İşçiden alınan ibranamenin geçerli olup olmadığı işçilik alacakları açısından oldukça ödem arz etmektedir. İş sözleşmesi sona erdiğinde, işveren tarafından işçiye fesih sebebiyle hak ettiği alacakları ödenmiş olsa da ödenmese de sıklıkla ibraname imzalatılmaktadır. İbraname, genel anlamıyla herhangi bir alacağın kalmadığına dair imzalatılan belgedir. İbraname Türk Borçlar Kanunu’nda düzenlenmiş olup ibra sözleşmesi olarak tanımlanmıştır.

Peki işçiden alınan ibranamenin geçerlilik koşulları nelerdir?

I.İbranamenin Geçerliliği İçin Aranan Şartlar:

İbra sözleşmesi olarak Türk Borçlar Kanunu’nun 420. Maddesinde düzenlenen ibranamenin geçerli olabilmesi için ilgili kanun hükmü gereğince;

‘’İşçinin işverenden alacağına ilişkin ibra sözleşmesinin yazılı olması, ibra tarihi itibarıyla sözleşmenin sona ermesinden başlayarak en az bir aylık sürenin geçmiş bulunması, ibra konusu alacağın türünün ve miktarının açıkça belirtilmesi, ödemenin hak tutarına nazaran noksansız ve banka aracılığıyla yapılması şarttır.
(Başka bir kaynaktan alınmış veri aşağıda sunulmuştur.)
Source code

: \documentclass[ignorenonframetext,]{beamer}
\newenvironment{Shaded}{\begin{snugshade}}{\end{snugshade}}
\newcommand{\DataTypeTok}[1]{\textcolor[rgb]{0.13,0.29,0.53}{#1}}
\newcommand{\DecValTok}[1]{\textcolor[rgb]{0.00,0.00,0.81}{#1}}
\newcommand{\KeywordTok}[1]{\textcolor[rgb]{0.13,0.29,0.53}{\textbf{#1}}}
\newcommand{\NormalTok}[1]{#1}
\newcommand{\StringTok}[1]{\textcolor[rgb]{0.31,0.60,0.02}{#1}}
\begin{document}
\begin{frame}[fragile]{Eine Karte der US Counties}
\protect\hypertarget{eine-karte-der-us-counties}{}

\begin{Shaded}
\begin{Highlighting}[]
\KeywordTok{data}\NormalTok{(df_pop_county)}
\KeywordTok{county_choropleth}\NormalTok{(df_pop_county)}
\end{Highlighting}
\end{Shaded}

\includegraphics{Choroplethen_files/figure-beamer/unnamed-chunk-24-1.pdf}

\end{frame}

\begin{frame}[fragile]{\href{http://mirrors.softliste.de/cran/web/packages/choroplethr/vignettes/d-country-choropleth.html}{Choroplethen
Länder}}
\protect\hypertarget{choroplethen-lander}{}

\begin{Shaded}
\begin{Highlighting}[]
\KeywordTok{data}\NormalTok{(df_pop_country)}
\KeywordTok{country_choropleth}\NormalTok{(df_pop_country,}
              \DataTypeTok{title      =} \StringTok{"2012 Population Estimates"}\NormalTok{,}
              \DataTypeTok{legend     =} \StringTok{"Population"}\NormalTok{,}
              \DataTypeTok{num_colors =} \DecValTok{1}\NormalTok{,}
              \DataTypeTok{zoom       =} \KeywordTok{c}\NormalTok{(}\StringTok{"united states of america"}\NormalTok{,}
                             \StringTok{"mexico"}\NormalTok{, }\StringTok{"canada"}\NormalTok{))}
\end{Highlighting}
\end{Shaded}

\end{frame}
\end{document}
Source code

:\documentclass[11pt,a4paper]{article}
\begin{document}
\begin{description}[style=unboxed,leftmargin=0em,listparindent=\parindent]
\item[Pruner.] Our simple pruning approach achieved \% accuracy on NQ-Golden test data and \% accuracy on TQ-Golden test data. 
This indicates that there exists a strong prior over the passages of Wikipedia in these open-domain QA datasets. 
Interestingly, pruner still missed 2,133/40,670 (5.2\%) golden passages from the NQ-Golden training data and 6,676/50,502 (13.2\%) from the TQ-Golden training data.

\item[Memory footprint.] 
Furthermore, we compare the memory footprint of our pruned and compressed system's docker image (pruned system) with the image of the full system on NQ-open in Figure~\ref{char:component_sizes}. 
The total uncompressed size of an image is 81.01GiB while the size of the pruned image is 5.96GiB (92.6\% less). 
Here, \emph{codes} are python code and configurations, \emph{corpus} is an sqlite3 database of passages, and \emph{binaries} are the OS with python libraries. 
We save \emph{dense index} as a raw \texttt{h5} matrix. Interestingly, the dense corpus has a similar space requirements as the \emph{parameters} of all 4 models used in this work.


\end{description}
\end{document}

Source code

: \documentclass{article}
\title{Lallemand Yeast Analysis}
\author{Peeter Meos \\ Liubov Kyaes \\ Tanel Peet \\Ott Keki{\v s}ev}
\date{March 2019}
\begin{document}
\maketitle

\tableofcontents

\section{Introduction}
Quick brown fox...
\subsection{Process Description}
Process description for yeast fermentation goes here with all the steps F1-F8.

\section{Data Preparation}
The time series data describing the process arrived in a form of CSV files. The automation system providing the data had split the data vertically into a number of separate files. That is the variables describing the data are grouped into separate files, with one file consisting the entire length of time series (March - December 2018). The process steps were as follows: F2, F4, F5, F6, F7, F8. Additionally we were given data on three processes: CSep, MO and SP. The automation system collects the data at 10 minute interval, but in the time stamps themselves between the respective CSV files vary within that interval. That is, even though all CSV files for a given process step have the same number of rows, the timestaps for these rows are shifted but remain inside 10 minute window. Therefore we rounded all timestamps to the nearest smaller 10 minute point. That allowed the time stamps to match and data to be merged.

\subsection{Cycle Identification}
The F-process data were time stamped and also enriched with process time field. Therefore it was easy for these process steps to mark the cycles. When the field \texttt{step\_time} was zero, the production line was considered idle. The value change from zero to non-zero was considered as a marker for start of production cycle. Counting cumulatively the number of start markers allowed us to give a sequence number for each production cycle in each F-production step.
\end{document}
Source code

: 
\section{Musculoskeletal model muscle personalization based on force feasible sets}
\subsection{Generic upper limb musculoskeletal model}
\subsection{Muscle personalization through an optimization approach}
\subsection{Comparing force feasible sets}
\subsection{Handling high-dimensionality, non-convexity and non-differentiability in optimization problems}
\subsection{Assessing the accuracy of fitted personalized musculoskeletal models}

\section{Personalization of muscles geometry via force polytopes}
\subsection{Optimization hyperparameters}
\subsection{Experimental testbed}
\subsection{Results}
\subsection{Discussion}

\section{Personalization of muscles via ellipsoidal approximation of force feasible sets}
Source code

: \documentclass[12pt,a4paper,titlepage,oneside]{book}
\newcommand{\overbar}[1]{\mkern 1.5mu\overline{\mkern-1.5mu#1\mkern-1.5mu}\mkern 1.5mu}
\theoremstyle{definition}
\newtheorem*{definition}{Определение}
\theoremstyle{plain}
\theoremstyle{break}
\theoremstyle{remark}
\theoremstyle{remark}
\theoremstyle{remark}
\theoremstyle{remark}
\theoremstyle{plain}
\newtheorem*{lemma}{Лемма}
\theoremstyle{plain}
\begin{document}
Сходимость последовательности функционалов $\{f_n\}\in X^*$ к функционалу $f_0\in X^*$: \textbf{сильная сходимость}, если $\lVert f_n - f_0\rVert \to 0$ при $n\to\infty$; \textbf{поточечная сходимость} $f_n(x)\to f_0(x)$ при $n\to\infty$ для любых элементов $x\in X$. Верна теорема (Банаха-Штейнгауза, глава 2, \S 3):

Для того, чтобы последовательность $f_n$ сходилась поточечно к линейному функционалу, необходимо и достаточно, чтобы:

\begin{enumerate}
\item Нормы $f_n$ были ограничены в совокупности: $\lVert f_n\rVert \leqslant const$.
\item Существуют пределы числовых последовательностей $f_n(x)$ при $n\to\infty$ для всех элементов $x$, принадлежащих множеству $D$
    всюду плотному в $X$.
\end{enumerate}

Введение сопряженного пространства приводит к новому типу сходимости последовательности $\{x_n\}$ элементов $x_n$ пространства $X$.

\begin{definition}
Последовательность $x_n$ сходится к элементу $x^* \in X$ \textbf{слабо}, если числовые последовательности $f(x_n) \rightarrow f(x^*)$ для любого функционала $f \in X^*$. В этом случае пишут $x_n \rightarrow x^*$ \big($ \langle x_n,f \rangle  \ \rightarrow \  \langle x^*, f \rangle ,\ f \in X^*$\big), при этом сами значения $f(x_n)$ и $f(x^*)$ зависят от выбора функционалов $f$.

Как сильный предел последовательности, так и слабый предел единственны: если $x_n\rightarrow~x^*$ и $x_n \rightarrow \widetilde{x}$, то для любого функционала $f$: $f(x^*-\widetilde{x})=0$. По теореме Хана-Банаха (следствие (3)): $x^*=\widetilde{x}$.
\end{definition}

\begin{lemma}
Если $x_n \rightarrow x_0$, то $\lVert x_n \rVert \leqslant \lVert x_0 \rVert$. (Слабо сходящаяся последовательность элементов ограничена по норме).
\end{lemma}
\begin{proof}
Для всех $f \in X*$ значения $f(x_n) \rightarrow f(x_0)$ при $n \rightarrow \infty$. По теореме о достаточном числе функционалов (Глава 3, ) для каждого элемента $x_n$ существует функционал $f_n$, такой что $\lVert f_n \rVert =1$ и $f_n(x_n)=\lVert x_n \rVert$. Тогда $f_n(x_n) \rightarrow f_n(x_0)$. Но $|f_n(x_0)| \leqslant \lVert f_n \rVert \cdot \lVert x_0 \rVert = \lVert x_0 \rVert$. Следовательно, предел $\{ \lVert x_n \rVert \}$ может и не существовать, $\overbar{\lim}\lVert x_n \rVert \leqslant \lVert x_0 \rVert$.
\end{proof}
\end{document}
Bu unsurları taşımayan ibra sözleşmeleri veya ibraname kesin olarak hükümsüzdür.’’

  • İbranamenin yazılı olması
  • İş sözleşmesinin feshedilmiş olması
  • Sözleşmenin feshinden itibaren en az 1 aylık sürenin geçmiş olması
  • İbra konusu alacakların türünün ve miktarının kalem kalem belirtilmesi
  • Ödemenin tam ve eksiksiz bir biçimde banka aracılığıyla yapılmış olması gerekmektedir.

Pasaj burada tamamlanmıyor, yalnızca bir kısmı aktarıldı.